It was soon thereafter I found out irrevocably that there a shipping organization—I can’t say names, for security purposes—but it was a shell company for an international human trafficking ring. Under that umbrella was a company that had created a video game called Dark Lords, Inc., specializing in torture and snuff films. Again, that was a front. The games were real. I needed to get my hands on just one of those films and link it to the shipping organization. With some added snooping, I found out the films were made in a series of three bungalows on the L.A. docks, behind the gates of a packaging company, owned by the shipping company. The security was so tight I couldn’t figure out a way in.

It was maddening. I had to keep waiting. And waiting. It was driving me insane.

I turned my attention to Lance Rey. I came to see that Manson was Rey’s fixer. I’d thought Manson was a big wig, but Rey was one of those oligarchs at the top. Untouchable. Unlike many others who remained obscure, he had a big name because of Moon Wars. But he stayed out of the public eye. He was never in the press, never involved in any scandals. He seemed to be happily married. From what I heard, he practiced Sufism. I followed him for a couple of months, out driving with his wife, going on long weekends up in Carmel. He had lunch meetings and spent time over at a café called Le Relais Basque. I’d never seen him even tipsy and word was he eschewed drugs. He rarely attended parties, and then only private ones with heavy security.

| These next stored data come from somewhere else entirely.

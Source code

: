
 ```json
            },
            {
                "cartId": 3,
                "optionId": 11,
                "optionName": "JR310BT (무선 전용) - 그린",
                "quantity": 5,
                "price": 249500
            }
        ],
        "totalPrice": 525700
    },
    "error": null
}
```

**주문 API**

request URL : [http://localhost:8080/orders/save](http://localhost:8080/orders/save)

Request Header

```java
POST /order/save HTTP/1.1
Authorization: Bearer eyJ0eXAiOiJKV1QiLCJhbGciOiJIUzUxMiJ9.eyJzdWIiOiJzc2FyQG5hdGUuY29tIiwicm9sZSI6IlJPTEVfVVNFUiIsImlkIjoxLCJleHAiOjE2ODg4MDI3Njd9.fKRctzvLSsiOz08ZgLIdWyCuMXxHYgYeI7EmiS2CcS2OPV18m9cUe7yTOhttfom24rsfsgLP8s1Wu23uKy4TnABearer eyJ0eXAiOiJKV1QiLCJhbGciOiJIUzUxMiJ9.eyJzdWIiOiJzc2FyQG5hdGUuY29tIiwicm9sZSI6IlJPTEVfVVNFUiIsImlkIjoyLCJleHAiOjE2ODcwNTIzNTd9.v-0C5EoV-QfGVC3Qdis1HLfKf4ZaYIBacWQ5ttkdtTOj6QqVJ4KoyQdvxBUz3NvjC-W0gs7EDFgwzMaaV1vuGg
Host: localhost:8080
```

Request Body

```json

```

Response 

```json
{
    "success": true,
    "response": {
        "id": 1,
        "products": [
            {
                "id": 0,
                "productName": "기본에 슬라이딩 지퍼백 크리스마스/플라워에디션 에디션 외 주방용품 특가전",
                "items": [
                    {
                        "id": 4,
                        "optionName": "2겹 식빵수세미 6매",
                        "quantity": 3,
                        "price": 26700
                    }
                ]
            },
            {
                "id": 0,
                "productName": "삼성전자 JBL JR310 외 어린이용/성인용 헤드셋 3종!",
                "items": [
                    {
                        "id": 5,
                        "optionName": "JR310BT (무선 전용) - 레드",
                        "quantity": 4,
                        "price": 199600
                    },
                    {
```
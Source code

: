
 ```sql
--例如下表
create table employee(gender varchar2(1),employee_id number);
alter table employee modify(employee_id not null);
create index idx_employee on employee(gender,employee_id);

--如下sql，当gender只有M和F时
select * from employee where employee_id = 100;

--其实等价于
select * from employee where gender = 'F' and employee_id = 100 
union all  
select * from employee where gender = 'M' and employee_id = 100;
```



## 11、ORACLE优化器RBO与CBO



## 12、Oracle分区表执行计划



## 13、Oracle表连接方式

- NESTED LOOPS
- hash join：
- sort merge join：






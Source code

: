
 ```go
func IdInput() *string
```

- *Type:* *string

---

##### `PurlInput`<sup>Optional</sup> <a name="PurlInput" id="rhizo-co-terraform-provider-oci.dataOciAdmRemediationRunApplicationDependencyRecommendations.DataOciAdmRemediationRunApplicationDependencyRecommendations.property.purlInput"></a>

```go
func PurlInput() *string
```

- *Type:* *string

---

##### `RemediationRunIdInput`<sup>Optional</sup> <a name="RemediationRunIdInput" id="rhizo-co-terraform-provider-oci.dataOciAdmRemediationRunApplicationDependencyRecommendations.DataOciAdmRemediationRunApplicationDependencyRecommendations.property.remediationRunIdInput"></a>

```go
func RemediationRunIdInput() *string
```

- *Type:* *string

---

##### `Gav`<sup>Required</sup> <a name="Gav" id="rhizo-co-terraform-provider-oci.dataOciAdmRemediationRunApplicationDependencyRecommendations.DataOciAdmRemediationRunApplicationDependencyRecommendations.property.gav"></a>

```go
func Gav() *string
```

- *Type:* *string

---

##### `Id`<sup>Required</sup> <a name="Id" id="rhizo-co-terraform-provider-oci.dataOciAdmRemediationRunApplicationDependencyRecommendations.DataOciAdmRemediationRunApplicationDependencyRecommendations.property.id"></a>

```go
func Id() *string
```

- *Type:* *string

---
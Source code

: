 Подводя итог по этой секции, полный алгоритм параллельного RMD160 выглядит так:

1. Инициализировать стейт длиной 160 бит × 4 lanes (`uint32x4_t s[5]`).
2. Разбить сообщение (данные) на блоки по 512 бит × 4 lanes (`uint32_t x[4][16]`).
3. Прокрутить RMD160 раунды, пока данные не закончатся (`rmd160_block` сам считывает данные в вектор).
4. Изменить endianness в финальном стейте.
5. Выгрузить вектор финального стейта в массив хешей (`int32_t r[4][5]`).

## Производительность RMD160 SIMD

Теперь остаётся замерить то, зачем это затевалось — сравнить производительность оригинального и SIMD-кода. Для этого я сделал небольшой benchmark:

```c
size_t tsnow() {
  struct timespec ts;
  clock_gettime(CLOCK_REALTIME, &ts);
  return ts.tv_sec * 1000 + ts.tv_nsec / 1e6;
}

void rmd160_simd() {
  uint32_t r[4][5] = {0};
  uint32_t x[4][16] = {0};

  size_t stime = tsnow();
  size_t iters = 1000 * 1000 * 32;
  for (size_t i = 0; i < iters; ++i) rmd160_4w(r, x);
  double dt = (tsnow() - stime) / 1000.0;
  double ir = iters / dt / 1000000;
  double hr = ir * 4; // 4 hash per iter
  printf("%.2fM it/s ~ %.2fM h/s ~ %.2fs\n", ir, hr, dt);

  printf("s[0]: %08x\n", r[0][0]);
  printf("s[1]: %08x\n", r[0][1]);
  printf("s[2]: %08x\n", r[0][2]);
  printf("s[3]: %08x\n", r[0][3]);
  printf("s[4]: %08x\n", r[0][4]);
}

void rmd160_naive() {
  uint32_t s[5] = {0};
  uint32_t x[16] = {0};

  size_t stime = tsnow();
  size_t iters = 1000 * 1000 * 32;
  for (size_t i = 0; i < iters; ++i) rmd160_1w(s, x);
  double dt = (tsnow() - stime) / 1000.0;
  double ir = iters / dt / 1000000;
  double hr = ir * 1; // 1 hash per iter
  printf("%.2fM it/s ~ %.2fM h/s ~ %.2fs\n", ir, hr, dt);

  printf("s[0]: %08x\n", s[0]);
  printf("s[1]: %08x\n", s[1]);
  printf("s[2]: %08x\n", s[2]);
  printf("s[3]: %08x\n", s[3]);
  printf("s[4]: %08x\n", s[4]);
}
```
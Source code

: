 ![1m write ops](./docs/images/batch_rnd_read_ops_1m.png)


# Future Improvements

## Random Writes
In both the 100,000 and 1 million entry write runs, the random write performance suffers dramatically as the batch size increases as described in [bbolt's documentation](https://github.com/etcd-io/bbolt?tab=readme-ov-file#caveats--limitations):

But who was Rey, really? As I gathered information, I linked him to a low-level Soviet spy named Andrei Kuzmich. Kuzmich had infiltrated a top secret government lab outside of Seattle, Washington, working as a lowly janitor. Apparently, he’d stolen top secret specimens from something called the Firefly Effect, although no one would actually verify this. Nor was there any evidence he had sold whatever it was he’d stolen, not to the Chinese or anyone else. From one day to the next, he and this Firefly Effect had simply disappeared.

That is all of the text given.